Set the data down exactly as it stands, and keep its pictures out.

-*-

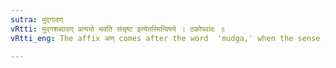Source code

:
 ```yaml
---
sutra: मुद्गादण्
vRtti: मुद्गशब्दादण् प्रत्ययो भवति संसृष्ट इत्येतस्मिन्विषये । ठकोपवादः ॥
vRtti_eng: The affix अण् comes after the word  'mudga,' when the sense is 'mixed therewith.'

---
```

-*-

(Solution to this problem):
Source code

:
 ```yaml
---
sutra: मुद्गादण्
vRtti: मुद्गशब्दादण् प्रत्ययो भवति संसृष्ट इत्येतस्मिन्विषये । ठकोपवादः ॥
vRtti_eng: The affix अण् comes after the word  'mudga,' when the sense is 'mixed therewith.'

---
```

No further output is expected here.